MATERIAL SUPPLIED>
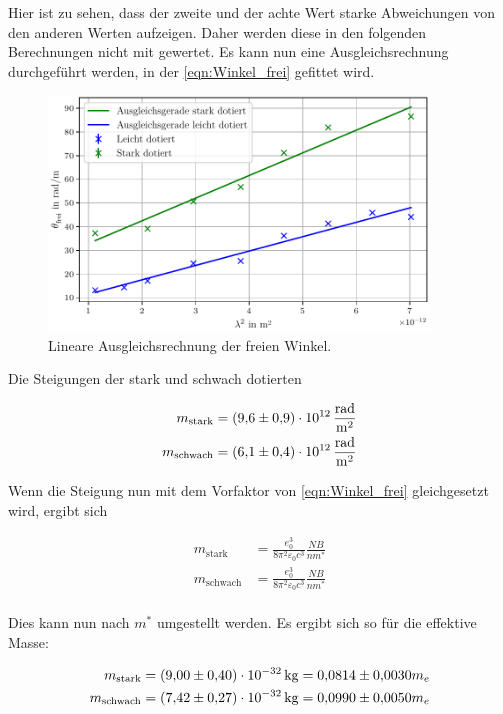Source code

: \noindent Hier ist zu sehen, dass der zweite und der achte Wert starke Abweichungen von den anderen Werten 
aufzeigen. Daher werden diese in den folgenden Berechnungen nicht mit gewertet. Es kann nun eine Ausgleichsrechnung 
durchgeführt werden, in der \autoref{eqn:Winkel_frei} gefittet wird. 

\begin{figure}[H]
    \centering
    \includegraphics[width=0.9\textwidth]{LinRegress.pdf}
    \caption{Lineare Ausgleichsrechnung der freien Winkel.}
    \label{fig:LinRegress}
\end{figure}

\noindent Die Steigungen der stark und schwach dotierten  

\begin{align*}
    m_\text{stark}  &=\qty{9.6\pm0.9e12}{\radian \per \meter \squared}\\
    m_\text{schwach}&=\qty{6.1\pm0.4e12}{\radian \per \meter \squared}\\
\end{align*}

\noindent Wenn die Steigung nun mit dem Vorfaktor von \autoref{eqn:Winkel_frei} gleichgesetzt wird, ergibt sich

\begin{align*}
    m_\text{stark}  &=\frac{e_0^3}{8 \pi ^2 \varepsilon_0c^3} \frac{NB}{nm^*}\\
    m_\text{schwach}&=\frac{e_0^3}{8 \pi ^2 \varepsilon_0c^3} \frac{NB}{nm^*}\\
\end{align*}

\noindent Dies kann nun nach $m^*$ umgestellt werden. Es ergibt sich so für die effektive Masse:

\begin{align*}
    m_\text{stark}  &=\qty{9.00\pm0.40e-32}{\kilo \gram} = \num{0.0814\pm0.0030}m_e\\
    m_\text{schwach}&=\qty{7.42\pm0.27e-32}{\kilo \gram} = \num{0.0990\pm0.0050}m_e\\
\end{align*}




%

---

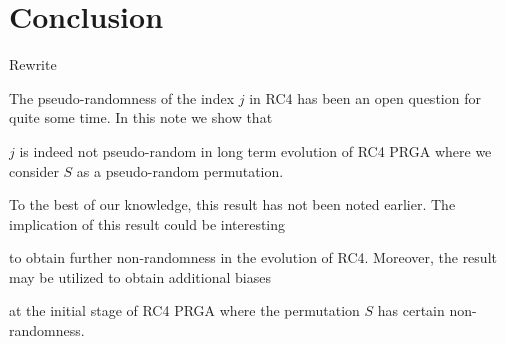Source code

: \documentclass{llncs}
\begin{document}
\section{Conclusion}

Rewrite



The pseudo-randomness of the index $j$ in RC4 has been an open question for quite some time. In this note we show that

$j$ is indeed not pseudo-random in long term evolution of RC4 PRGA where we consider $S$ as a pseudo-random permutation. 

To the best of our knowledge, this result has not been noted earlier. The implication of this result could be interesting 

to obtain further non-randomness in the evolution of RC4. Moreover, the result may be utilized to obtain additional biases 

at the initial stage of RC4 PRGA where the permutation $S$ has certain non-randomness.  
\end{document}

HOW TO COMPLETE THIS TASK>
Counting only lines that contain the word "PRGA", how many are there in the records above? Give the number alone.

RESULT FOR THIS EXERCISE>
2